▶ [YOUR GOAL]:
Each line starting at the one that contains "open x64 Native" and ending at the one that contains "SPARQLWrapper" must be returned exactly, and the rest of the listing is left out.
--- DATA FOR THE TASK Enclosed Below ---
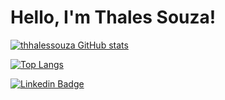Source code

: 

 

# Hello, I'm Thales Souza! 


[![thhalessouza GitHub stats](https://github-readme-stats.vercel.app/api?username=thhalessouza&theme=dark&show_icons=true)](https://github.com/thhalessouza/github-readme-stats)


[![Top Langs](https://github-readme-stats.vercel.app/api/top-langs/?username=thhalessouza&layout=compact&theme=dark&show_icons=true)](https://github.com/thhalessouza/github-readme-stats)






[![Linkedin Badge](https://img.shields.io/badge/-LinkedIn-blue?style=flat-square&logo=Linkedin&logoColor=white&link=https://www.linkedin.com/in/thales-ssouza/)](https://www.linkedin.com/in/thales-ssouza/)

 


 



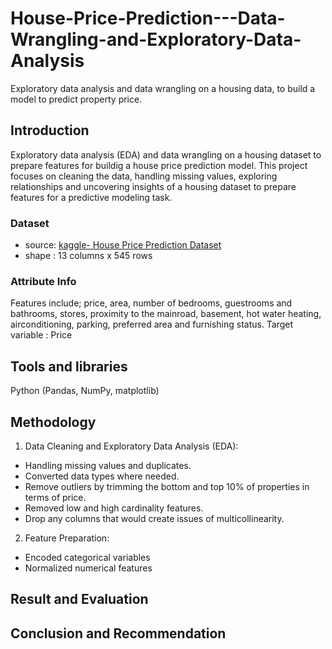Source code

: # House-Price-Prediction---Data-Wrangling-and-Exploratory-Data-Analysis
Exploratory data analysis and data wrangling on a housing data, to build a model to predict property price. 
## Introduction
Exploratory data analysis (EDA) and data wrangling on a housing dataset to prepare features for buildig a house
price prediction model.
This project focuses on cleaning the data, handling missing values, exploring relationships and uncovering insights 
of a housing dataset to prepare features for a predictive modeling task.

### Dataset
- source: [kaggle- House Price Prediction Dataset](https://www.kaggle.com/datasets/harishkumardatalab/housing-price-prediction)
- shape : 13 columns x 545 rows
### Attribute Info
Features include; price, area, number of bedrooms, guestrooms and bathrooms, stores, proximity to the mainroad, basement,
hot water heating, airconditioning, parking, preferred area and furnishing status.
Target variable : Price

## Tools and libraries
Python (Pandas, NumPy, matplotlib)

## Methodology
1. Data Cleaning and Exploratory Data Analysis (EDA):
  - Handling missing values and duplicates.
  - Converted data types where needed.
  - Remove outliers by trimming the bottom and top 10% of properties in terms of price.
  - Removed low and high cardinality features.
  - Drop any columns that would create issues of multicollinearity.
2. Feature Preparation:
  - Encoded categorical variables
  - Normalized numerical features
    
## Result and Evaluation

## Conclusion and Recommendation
--- End of Enclosed DATA FOR THE TASK ---
--- DATA FOR THE TASK Enclosed Below ---
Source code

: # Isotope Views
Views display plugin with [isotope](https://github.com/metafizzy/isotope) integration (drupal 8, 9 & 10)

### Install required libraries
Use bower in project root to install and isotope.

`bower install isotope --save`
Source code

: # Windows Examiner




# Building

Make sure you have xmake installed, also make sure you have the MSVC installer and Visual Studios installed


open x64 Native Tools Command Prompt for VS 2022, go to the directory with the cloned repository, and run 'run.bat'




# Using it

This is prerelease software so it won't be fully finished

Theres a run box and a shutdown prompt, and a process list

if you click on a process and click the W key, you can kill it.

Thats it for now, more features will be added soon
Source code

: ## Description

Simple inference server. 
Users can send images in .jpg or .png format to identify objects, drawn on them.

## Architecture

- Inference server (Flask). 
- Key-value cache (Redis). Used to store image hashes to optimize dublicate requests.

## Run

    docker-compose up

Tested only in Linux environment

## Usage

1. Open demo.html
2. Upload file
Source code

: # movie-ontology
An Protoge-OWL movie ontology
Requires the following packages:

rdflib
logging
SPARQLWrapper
--- End of Enclosed DATA FOR THE TASK ---
▶ [RESULT OF THIS TASK]:
open x64 Native Tools Command Prompt for VS 2022, go to the directory with the cloned repository, and run 'run.bat'




# Using it

This is prerelease software so it won't be fully finished

Theres a run box and a shutdown prompt, and a process list

if you click on a process and click the W key, you can kill it.

Thats it for now, more features will be added soon
Source code

: ## Description

Simple inference server. 
Users can send images in .jpg or .png format to identify objects, drawn on them.

## Architecture

- Inference server (Flask). 
- Key-value cache (Redis). Used to store image hashes to optimize dublicate requests.

## Run

    docker-compose up

Tested only in Linux environment

## Usage

1. Open demo.html
2. Upload file
Source code

: # movie-ontology
An Protoge-OWL movie ontology
Requires the following packages:

rdflib
logging
SPARQLWrapper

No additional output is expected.